TextRd.T and TextWr.T
These classes read from and write to TEXT objects. So for example, you could use a TextWr.T object to collect output from a thread and then decide later whether to print out the whole thing or ignore it.

FileRd.T and FileWr.T
Defined in the user/fs/fscore extension, these classes read from and write to files. They ought to work with any of our filesystems.

ConnRW.RdT and ConnRW.WrT
These classes read from and write to sockets. In order to create such a reader or writer, you must first create a socket connection. Then call ConnRW.NewRd() or ConnRW.NewWr() to get the reader or writer object. These classes are defined in the socketRW extension.

CharDevRd.T and CharDevWr.T
These classes are defined in the user/dev/devcore extension for reading from and writing to character devices.

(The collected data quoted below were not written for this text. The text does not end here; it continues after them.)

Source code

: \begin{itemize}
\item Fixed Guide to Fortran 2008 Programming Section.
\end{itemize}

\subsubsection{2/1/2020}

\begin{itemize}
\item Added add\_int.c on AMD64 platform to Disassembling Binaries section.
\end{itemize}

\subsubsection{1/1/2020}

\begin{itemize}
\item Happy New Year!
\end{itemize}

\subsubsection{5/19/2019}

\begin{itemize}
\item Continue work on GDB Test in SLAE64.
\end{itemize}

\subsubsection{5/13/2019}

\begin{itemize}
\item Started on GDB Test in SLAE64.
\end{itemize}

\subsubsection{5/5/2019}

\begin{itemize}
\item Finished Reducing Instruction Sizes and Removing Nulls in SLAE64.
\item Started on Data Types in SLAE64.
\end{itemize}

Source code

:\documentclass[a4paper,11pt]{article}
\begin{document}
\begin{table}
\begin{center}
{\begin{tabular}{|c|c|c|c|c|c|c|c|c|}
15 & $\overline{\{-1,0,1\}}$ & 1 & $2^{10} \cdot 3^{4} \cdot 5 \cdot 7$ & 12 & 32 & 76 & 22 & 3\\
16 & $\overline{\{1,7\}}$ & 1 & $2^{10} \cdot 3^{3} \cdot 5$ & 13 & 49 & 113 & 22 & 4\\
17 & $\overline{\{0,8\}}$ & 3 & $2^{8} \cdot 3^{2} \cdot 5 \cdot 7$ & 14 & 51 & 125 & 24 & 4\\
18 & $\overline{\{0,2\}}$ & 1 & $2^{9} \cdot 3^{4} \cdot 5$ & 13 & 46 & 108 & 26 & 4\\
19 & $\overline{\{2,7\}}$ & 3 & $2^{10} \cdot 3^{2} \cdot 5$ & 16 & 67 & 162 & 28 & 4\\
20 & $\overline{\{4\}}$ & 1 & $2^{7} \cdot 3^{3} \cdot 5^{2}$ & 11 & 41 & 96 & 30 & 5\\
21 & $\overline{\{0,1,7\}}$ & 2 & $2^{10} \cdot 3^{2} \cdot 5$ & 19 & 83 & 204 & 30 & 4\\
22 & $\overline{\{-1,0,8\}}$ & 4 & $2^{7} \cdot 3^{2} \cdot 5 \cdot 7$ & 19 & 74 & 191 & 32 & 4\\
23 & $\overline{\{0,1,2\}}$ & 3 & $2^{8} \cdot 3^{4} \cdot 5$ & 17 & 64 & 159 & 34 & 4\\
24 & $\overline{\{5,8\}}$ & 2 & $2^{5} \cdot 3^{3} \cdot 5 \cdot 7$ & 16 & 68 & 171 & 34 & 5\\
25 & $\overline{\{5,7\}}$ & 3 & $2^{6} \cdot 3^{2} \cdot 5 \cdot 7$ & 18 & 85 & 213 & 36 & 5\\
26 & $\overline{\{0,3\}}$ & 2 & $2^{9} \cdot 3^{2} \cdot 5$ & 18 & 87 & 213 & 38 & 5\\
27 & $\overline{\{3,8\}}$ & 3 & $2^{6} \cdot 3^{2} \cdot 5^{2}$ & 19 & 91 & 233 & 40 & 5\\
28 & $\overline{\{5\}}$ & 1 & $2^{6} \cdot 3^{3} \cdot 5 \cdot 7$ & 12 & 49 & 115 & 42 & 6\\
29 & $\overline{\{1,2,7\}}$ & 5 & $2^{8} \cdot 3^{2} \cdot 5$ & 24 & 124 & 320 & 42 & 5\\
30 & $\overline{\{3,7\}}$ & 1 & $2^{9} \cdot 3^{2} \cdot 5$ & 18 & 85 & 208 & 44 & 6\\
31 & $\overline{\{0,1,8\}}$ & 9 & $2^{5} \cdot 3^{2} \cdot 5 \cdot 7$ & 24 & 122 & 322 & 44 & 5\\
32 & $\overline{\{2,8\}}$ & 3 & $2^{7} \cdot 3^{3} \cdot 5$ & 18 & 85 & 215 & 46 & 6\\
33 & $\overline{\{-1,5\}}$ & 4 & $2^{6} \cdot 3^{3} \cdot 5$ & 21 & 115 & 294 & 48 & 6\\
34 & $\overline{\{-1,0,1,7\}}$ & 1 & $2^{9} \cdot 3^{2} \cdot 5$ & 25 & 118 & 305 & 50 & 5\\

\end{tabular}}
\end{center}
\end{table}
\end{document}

The SRC programmers have included exhaustive documentation in their Rd.i3 and Wr.i3 interfaces which is repeated below.

The Rd interface

An "Rd.T" (or ``reader'') is a character input stream. The basic operation on a reader is "GetChar", which returns the source character at the ``current position'' and advances the current position by one. Some readers are ``seekable'', which means that they also allow setting the current position anywhere in the source. For example, readers from random access files are seekable; readers from terminals and sequential files are not.

Some readers are ``intermittent'', which means that the source of the reader trickles in rather than being available to the implementation all at once. For example, the input stream from an interactive terminal is intermittent. An intermittent reader is never seekable.

Abstractly, a reader "rd" consists of

| len(rd)           `the number of source characters`
| src(rd)           `a sequence of length "len(rd)+1"`
| cur(rd)           `an integer in the range "[0..len(rd)]"`
| avail(rd)         `an integer in the range "[cur(rd)..len(rd)+1]"`
| closed(rd)        `a boolean`
| seekable(rd)      `a boolean`
| intermittent(rd)  `a boolean`
These values are not necessarily directly represented in the data fields of a reader object. In particular, for an intermittent reader, "len(rd)" may be unknown to the implementation. But in principle the values determine the state of the reader.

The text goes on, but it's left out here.